The formation of multicellular thunderstorms imply that the updraft in the mother thunderstorm is offset from its downdraft. New cells usually form in the upwind (usually western or southwestern) part of the storm where the downdrafts of the mature cells meet the environmental wind, lifting air parcels and triggering new convection. The mature cells are thus usually in the center of the storm, and dissipating cells are usually in the downwind (usually eastern or northeastern) part of the storm.

===Characteristics===
The multicellular cluster can last for hours while each individual cell should only last for about 20 to 60 minutes. These storms can sometimes be severe and sometimes have awkward paths due to the thunderstorm sometimes not following the path of the cells that compose it. The typical hodograph, plot of the wind versus altitude, associated with it shows a linear wind shear with altitude The moderate vertical wind shear leads to the development of a non-symmetric surface convergence associated with the thunderstorm outflow, with the strongest convergence taking place on the downwind side from the storm's motion. So while individual cells move along the windshear, the line moves at 30° of it, at 70% of the mean wind speed in the layer.

The Convective available potential energy (CAPE) is moderate to large, usually between 800 and 1,500 J/kg. The radar structure of this type of thunderstorm is characterized by overhangs of reflectivity in the southwestern part of the cluster.

== Threats ==

Any severe activity in one of these storms will most likely come from the dominant cell near or after its peak updraft strength. This is because there could be severe hail from a strong updraft that lasts only a short period of time, with damaging winds.

Rain is an important impact of such systems. The speed and direction at which the entire cluster of thunderstorms move downstream make the difference in the amount of rain received in any one location. Individual cells might move downstream but additional cells forming upwind of the cluster can move directly over the path of the previous cell, forming training echoes.
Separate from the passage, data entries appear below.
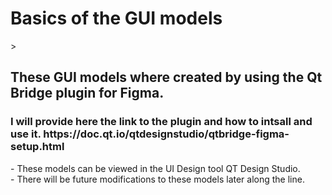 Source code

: <h1> Basics of the GUI models </h1>>
<h2> These GUI models where created by using the Qt Bridge plugin for Figma. </h2>
<h3> I will provide here the link to the plugin and how to intsall and use it. https://doc.qt.io/qtdesignstudio/qtbridge-figma-setup.html
 </h3>
- These models can be viewed in the UI Design tool QT Design Studio. 
<br/>- There will be future modifications to these models later along the line.
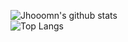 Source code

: 
![Jhooomn's github stats](https://github-readme-stats.vercel.app/api?username=Jhooomn&show_icons=true&theme=tokyonight) <br/> ![Top Langs](https://github-readme-stats.vercel.app/api/top-langs/?username=Jhooomn&layout=compact)
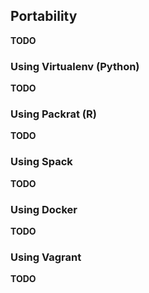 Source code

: ## Portability

**TODO**

### Using Virtualenv (Python)

**TODO**

### Using Packrat (R)

**TODO**

### Using Spack

**TODO**

### Using Docker

**TODO**

### Using Vagrant

**TODO**

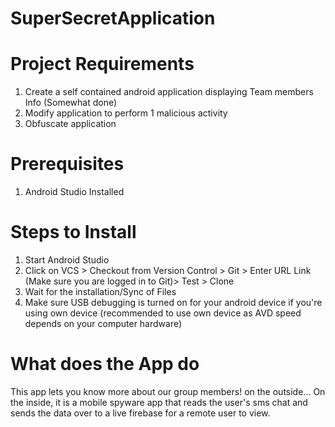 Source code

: # SuperSecretApplication

# Project Requirements
1) Create a self contained android application displaying Team members Info (Somewhat done)
2) Modify application to perform 1 malicious activity
3) Obfuscate application

# Prerequisites
1) Android Studio Installed

# Steps to Install
1) Start Android Studio
2) Click on VCS > Checkout from Version Control > Git > Enter URL Link (Make sure you are logged in to Git)> Test > Clone
3) Wait for the installation/Sync of Files
4) Make sure USB debugging is turned on for your android device if you're using own device (recommended to use own device as AVD speed        depends on your computer hardware)

# What does the App do
This app lets you know more about our group members! on the outside... On the inside, it is a mobile spyware app that reads the user's sms chat and sends the data over to a live firebase for a remote user to view. 

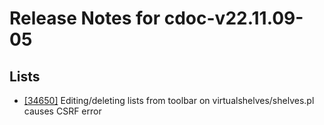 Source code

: 
# Release Notes for cdoc-v22.11.09-05

## Lists

- [[34650]](http://bugs.koha-community.org/bugzilla3/show_bug.cgi?id=34650) Editing/deleting lists from toolbar on virtualshelves/shelves.pl causes CSRF error



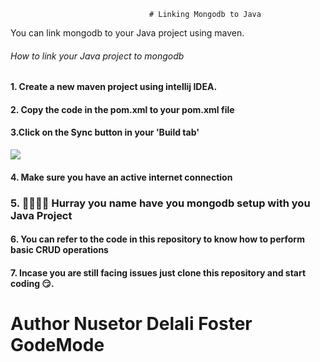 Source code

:                                    # Linking Mongodb to Java

You can link mongodb to your Java project using maven.

###### How to link your Java project to mongodb

#### 1. Create a new maven project using intellij IDEA.
#### 2. Copy the code in the pom.xml to your pom.xml file
#### 3.Click on the Sync button in your 'Build tab'
<img src="src/main/java/org.example/img.png">

#### 4. Make sure you have an active internet connection
### 5. 🥳🥳🥳🥳 Hurray you name have you mongodb setup with you Java Project
#### 6. You can refer to the code in this repository to know how to perform basic CRUD operations

#### 7. Incase you are still facing issues just clone this repository and start coding 😏.









# Author Nusetor Delali Foster GodeMode 
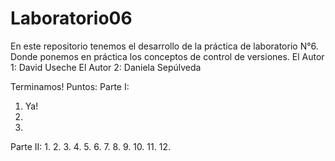 # Laboratorio06
En este repositorio tenemos el desarrollo de la práctica de laboratorio N°6. Donde ponemos en práctica los conceptos de control de versiones.
El Autor 1: David Useche
El Autor 2: Daniela Sepúlveda

Terminamos!
Puntos: 
Parte I:
1. Ya!
2. 
3.
Parte II:
1.
2.
3.
4.
5.
6.
7.
8.
9.
10.
11.
12.
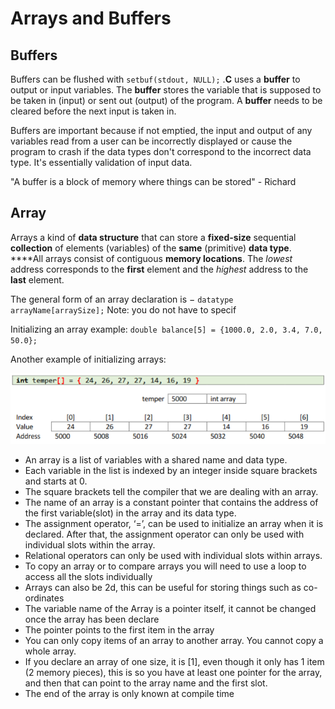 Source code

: # Arrays and Buffers

## Buffers

Buffers can be flushed with `setbuf(stdout, NULL);` .**C** uses a **buffer** to output or input variables. The **buffer** stores the variable that is supposed to be taken in \(input\) or sent out \(output\) of the program. A **buffer** needs to be cleared before the next input is taken in.

Buffers are important because if not emptied, the input and output of any variables read from a user can be incorrectly displayed or cause the program to crash if the data types don't correspond to the incorrect data type. It's essentially validation of input data.

"A buffer is a block of memory where things can be stored" - Richard

## Array

Arrays a kind of **data structure** that can store a **fixed-size** sequential **collection** of elements \(variables\) of the **same** \(primitive\) **data type**. ****All arrays consist of contiguous **memory locations**. The _lowest_ address corresponds to the **first** element and the _highest_ address to the **last** element.

The general form of an array declaration is  − `datatype arrayName[arraySize];` Note: you do not have to specif

Initializing an array example: `double balance[5] = {1000.0, 2.0, 3.4, 7.0, 50.0};`

Another example of initializing arrays:

![](../../../../.gitbook/assets/image%20%281%29.png)

* An array is a list of variables with a shared name and data type.
* Each variable in the list is indexed by an integer inside square brackets and starts at 0.
* The square brackets tell the compiler that we are dealing with an array.
* The name of an array is a constant pointer that contains the address of the first variable\(slot\) in the array and its data type.
* The assignment operator, ‘=’, can be used to initialize an array when it is declared. After that, the assignment operator can only be used with individual slots within the array.
* Relational operators can only be used with individual slots within arrays.
* To copy an array or to compare arrays you will need to use a loop to access all the slots individually
* Arrays can also be 2d, this can be useful for storing things such as co-ordinates
* The variable name of the Array is a pointer itself, it cannot be changed once the array has been declare
* The pointer points to the first item in the array
* You can only copy items of an array to another array. You cannot copy a whole array.
* If you declare an array of one size, it is \[1\], even though it only has 1 item \(2 memory pieces\), this is so you have at least one pointer for the array, and then that can point to the array name and the first slot.
* The end of the array is only known at compile time

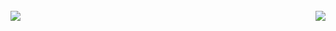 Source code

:<br>
<img align="left" src="https://github-readme-stats.vercel.app/api?username=GrayManFR&theme=tokyonight"><img align="right" src="https://github-readme-stats.vercel.app/api/top-langs/?username=GrayManFR&theme=tokyonight&hide=batchfile">
<br>
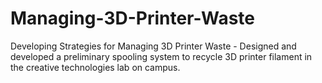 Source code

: # Managing-3D-Printer-Waste
Developing Strategies for Managing 3D Printer Waste - Designed and developed a preliminary spooling system to recycle 3D printer filament in the creative technologies lab on campus.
A multicellular storm can sometimes develop into a mesoscale convective system (MCS) or be a squall line. Updrafts reform new cells continually at the leading edge of system with rain and hail following behind. Individual thunderstorm updrafts and downdrafts along the line can become strong, producing large hail and strong outflow of straight-line winds ahead of system. Tornadoes are only occasionally reported. In certain conditions, squall line can extend on a very long line, moving extremely rapidly, and become a derecho.